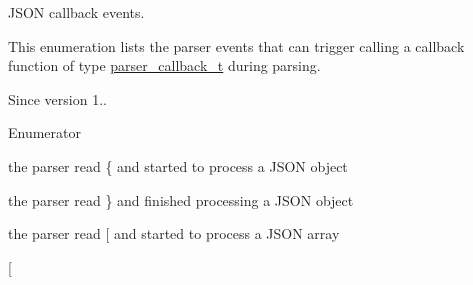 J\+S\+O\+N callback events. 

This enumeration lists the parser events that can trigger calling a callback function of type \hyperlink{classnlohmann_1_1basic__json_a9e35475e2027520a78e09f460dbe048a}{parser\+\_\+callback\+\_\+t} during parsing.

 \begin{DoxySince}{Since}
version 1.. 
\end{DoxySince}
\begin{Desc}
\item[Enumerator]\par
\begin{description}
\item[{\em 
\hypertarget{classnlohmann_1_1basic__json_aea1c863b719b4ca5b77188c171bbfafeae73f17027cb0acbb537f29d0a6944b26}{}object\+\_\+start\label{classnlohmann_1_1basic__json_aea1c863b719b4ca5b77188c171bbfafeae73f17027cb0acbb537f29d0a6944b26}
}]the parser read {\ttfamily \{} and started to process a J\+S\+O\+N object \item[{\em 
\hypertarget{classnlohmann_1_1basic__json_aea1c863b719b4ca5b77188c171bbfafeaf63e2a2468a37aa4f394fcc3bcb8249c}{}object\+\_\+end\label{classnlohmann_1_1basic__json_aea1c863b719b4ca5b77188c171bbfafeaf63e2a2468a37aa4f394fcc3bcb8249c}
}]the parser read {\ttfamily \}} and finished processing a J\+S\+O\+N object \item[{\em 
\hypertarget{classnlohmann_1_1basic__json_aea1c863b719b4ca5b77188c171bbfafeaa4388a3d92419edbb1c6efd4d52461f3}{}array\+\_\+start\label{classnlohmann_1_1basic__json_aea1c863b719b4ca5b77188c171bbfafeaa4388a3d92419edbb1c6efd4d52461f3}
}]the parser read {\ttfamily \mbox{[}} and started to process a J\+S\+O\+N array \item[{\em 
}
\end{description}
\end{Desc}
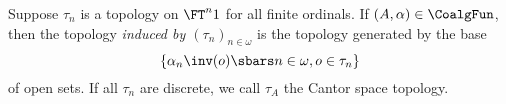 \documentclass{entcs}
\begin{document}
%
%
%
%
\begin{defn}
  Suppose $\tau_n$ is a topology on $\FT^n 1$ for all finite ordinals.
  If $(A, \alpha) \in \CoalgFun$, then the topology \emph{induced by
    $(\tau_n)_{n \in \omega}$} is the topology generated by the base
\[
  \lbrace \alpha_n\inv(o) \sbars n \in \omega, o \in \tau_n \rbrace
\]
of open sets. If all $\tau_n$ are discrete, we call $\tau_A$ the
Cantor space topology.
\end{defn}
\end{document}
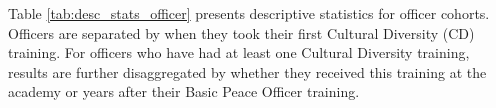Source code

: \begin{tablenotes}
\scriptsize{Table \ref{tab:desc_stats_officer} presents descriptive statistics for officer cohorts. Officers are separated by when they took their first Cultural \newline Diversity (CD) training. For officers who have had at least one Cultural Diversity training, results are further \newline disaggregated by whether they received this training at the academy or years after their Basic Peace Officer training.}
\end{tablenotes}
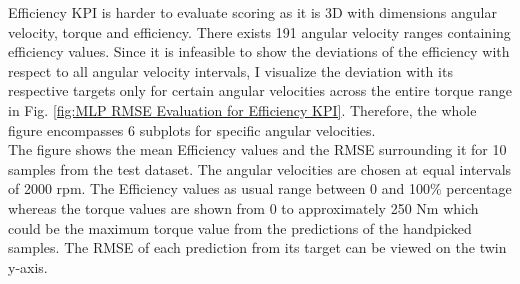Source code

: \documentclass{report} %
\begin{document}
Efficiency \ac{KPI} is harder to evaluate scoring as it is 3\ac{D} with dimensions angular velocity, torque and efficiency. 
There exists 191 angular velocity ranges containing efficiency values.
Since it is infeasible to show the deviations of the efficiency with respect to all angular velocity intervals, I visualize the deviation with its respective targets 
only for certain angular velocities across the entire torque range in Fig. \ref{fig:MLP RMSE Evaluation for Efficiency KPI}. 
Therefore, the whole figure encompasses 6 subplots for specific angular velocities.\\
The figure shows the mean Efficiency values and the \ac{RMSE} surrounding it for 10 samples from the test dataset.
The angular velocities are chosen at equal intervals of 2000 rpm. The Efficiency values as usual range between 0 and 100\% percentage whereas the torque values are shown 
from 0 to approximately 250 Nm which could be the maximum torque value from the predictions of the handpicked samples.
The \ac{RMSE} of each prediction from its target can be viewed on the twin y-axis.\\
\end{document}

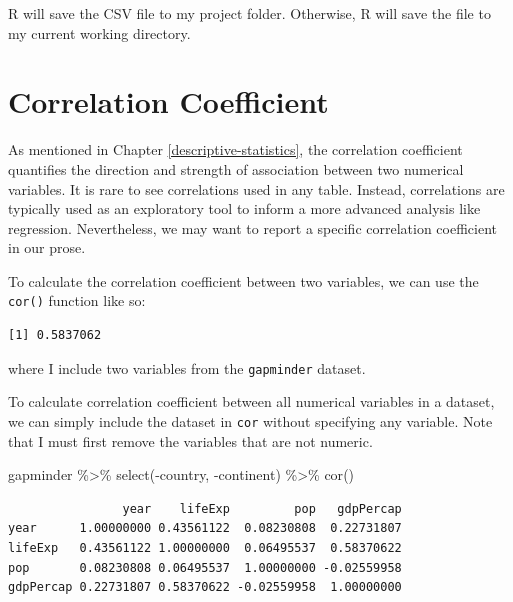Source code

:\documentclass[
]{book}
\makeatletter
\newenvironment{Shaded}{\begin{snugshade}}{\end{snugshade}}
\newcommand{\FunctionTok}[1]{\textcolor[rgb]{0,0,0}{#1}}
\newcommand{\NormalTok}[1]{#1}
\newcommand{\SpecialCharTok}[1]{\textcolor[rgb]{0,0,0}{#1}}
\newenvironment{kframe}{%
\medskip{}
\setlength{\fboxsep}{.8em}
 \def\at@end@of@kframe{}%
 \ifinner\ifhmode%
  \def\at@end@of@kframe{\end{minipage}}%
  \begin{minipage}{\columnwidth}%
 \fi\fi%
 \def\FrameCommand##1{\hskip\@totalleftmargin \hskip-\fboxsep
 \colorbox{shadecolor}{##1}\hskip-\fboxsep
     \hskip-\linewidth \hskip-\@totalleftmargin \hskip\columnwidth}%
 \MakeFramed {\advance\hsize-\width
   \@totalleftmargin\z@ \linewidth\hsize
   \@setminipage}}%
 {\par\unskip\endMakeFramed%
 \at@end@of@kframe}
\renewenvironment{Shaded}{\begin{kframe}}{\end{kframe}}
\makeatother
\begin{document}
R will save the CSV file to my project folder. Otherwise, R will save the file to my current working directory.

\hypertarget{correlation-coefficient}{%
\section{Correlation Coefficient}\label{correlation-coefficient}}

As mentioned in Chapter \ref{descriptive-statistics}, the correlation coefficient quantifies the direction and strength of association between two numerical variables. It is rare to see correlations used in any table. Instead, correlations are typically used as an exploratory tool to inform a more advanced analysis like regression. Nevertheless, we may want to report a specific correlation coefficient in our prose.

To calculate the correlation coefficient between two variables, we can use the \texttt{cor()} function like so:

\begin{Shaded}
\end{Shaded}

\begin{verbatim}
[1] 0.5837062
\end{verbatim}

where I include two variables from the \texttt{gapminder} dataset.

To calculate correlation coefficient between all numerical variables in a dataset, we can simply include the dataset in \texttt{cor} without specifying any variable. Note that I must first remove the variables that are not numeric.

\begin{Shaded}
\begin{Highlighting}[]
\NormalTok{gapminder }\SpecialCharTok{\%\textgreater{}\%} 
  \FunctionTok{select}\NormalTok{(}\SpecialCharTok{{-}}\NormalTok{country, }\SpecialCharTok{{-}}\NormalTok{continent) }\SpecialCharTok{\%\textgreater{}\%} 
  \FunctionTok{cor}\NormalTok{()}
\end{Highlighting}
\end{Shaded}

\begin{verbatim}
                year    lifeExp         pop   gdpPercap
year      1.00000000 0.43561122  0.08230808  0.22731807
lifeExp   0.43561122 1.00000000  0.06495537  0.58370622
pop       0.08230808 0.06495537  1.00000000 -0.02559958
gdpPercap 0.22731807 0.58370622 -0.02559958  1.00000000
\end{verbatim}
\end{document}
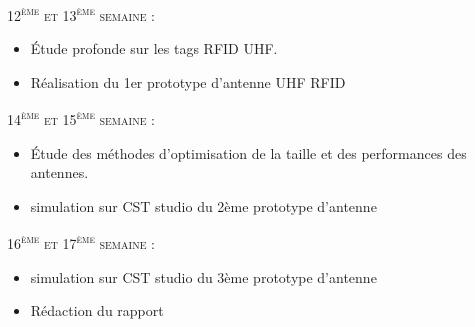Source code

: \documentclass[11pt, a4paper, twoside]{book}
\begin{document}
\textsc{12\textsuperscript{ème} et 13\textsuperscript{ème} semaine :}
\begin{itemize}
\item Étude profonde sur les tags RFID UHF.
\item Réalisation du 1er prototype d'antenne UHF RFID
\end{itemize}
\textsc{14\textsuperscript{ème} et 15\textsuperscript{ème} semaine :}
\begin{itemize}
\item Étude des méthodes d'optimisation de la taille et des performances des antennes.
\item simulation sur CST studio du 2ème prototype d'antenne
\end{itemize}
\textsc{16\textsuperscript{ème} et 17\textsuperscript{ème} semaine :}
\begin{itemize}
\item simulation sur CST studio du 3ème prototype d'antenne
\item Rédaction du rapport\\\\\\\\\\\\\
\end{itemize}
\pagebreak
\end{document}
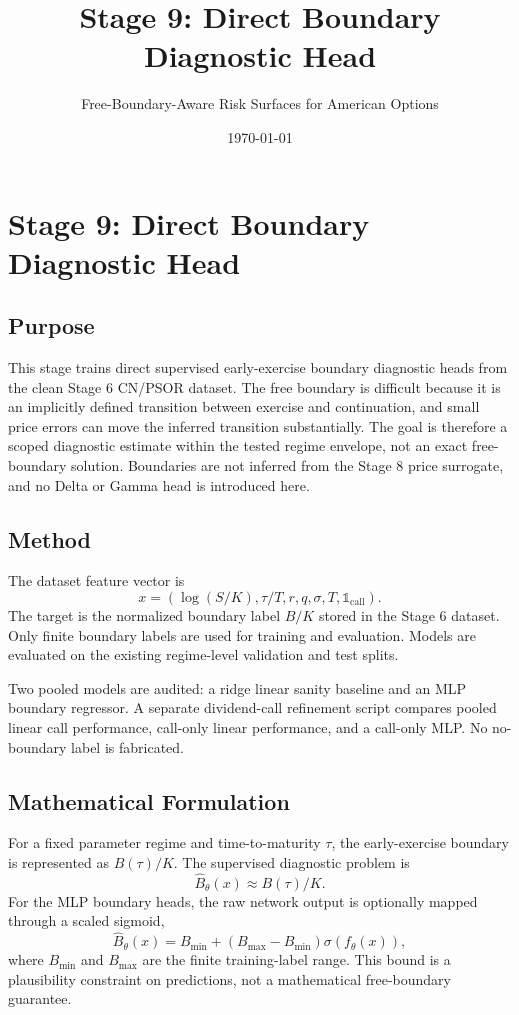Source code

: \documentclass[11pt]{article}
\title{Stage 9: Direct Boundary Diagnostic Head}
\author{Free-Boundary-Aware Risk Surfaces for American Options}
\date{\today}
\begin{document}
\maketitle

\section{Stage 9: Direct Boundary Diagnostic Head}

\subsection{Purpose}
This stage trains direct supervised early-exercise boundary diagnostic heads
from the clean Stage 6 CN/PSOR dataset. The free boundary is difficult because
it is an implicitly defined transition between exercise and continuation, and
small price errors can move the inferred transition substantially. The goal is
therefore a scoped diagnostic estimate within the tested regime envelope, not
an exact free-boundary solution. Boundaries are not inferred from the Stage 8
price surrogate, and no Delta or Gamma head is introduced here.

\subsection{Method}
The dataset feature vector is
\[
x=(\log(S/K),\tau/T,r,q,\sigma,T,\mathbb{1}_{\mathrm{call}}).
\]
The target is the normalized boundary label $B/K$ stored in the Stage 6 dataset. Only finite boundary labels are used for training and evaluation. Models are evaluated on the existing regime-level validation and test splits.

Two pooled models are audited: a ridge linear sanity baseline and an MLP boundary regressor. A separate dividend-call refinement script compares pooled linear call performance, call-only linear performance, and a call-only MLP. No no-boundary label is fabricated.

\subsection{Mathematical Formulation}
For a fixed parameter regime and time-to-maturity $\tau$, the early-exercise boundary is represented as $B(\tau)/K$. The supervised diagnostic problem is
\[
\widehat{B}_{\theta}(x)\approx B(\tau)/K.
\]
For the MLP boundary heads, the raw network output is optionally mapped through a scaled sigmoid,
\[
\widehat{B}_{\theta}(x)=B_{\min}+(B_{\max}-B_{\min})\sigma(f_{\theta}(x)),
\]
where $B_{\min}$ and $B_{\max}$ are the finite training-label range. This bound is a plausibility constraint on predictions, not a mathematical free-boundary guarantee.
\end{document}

# WHAT THE EXERCISE ASKS:
Copy all lines from the data that hold the word "samples".

# RESPONSE AREA:
The figure shows the mean Efficiency values and the \ac{RMSE} surrounding it for 10 samples from the test dataset.
from 0 to approximately 250 Nm which could be the maximum torque value from the predictions of the handpicked samples.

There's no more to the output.